Task item >> Count the lines below holding "https" and answer with that number only.

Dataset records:

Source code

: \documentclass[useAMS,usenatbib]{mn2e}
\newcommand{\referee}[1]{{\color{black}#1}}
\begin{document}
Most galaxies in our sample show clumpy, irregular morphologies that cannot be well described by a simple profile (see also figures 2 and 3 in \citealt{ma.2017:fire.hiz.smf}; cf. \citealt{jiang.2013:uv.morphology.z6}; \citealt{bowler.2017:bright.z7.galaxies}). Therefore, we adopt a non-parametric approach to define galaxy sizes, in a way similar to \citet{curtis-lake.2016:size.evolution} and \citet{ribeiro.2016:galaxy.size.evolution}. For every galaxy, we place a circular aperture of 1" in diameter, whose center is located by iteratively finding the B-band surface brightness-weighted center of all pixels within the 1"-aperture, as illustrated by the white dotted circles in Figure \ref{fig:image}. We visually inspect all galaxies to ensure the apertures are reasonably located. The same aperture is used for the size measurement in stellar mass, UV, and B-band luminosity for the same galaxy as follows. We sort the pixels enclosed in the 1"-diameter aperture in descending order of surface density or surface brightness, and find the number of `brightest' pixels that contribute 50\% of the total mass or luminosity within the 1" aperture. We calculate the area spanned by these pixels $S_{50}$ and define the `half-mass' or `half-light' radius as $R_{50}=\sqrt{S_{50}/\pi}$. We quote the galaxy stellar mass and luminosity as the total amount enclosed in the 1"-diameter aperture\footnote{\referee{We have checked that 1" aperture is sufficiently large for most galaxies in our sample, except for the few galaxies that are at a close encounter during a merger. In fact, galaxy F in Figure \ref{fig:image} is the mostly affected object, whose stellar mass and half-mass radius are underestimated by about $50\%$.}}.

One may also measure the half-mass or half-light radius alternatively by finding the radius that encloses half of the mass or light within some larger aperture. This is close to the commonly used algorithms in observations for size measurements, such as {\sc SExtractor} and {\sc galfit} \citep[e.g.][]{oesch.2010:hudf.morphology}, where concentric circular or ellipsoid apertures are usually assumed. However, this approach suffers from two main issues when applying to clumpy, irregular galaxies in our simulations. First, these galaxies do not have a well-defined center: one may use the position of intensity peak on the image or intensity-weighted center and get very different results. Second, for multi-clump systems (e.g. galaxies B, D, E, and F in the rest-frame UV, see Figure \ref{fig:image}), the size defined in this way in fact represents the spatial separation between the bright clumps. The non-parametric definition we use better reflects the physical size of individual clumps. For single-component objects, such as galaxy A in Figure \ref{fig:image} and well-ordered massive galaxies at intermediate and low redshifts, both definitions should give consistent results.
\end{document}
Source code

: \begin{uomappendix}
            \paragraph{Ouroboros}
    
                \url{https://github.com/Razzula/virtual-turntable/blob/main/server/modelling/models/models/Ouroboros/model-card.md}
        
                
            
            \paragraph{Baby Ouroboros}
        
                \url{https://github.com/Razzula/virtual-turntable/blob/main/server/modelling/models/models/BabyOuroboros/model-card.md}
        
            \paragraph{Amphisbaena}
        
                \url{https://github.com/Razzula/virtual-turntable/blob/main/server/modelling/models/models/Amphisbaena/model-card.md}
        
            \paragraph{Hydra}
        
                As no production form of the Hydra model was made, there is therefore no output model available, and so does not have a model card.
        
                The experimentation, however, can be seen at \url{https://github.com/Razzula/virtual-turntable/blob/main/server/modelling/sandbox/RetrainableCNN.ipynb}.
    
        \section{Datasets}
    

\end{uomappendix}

Written solution >> 4